_Task item_. Each line in the data must be reproduced as written, except for any picture.
------------------------------
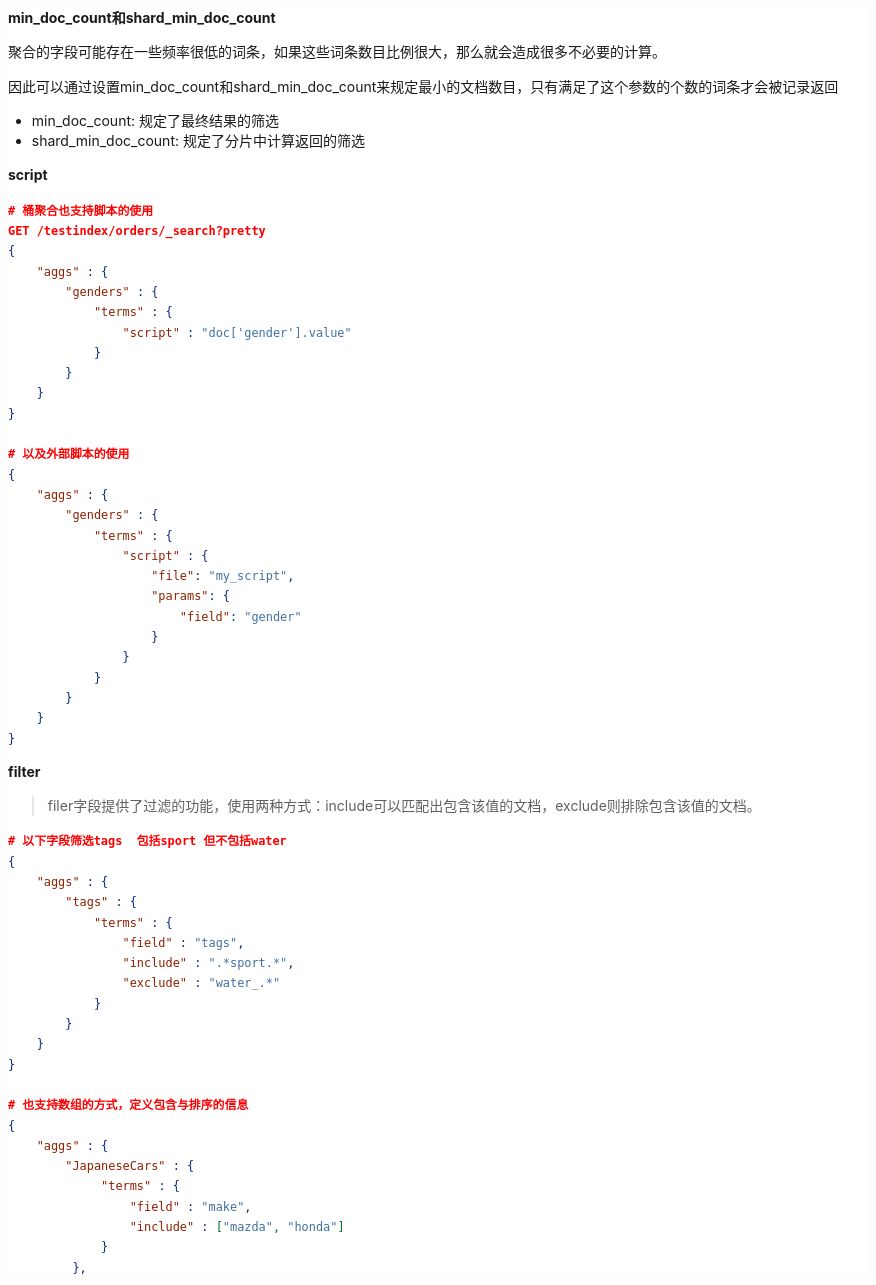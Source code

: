 **min_doc_count和shard_min_doc_count**

聚合的字段可能存在一些频率很低的词条，如果这些词条数目比例很大，那么就会造成很多不必要的计算。

因此可以通过设置min_doc_count和shard_min_doc_count来规定最小的文档数目，只有满足了这个参数的个数的词条才会被记录返回

- min_doc_count: 规定了最终结果的筛选
- shard_min_doc_count: 规定了分片中计算返回的筛选

**script**

```json
# 桶聚合也支持脚本的使用
GET /testindex/orders/_search?pretty
{
    "aggs" : {
        "genders" : {
            "terms" : {
                "script" : "doc['gender'].value"
            }
        }
    }
}

# 以及外部脚本的使用
{
    "aggs" : {
        "genders" : {
            "terms" : {
                "script" : {
                    "file": "my_script",
                    "params": {
                        "field": "gender"
                    }
                }
            }
        }
    }
}
```

**filter**

> filer字段提供了过滤的功能，使用两种方式：include可以匹配出包含该值的文档，exclude则排除包含该值的文档。

```json
# 以下字段筛选tags  包括sport 但不包括water
{
    "aggs" : {
        "tags" : {
            "terms" : {
                "field" : "tags",
                "include" : ".*sport.*",
                "exclude" : "water_.*"
            }
        }
    }
}

# 也支持数组的方式，定义包含与排序的信息
{
    "aggs" : {
        "JapaneseCars" : {
             "terms" : {
                 "field" : "make",
                 "include" : ["mazda", "honda"]
             }
         },
```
------------------------------
_Answer to this exercise_.
Source code

: **min_doc_count和shard_min_doc_count**

聚合的字段可能存在一些频率很低的词条，如果这些词条数目比例很大，那么就会造成很多不必要的计算。

因此可以通过设置min_doc_count和shard_min_doc_count来规定最小的文档数目，只有满足了这个参数的个数的词条才会被记录返回

- min_doc_count: 规定了最终结果的筛选
- shard_min_doc_count: 规定了分片中计算返回的筛选

**script**

```json
# 桶聚合也支持脚本的使用
GET /testindex/orders/_search?pretty
{
    "aggs" : {
        "genders" : {
            "terms" : {
                "script" : "doc['gender'].value"
            }
        }
    }
}

# 以及外部脚本的使用
{
    "aggs" : {
        "genders" : {
            "terms" : {
                "script" : {
                    "file": "my_script",
                    "params": {
                        "field": "gender"
                    }
                }
            }
        }
    }
}
```

**filter**

> filer字段提供了过滤的功能，使用两种方式：include可以匹配出包含该值的文档，exclude则排除包含该值的文档。

```json
# 以下字段筛选tags  包括sport 但不包括water
{
    "aggs" : {
        "tags" : {
            "terms" : {
                "field" : "tags",
                "include" : ".*sport.*",
                "exclude" : "water_.*"
            }
        }
    }
}

# 也支持数组的方式，定义包含与排序的信息
{
    "aggs" : {
        "JapaneseCars" : {
             "terms" : {
                 "field" : "make",
                 "include" : ["mazda", "honda"]
             }
         },
```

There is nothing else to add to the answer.